[DATA FOR PROCESSING]
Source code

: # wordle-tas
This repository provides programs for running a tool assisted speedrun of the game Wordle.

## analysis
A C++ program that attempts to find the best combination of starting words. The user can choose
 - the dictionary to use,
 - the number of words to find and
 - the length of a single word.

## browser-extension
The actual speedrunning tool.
[/DATA FOR PROCESSING]
▶ **TRY IT**
Write out every line from the entries where "words" appears.

▶ **RESULT FOR THIS EXERCISE**
A C++ program that attempts to find the best combination of starting words. The user can choose
 - the number of words to find and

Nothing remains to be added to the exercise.